** Opening RECORDS FOR THE TASK block **
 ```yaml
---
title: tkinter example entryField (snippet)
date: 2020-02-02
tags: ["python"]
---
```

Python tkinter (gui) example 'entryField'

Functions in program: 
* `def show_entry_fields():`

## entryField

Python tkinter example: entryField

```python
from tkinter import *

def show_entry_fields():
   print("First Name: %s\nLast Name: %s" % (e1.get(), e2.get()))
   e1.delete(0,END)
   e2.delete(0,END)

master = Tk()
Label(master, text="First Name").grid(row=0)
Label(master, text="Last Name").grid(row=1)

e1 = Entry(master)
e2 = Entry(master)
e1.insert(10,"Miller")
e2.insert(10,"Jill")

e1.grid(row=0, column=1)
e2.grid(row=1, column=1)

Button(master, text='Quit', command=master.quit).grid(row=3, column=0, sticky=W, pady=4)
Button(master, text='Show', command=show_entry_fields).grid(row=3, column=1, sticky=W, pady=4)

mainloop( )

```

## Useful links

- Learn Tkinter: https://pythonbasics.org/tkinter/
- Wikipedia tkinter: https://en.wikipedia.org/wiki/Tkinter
** Closing RECORDS FOR THE TASK block **
EXERCISE BRIEF: If a line in the entries contains the word "First", copy that line out.

WRITTEN RESPONSE:
   print("First Name: %s\nLast Name: %s" % (e1.get(), e2.get()))
Label(master, text="First Name").grid(row=0)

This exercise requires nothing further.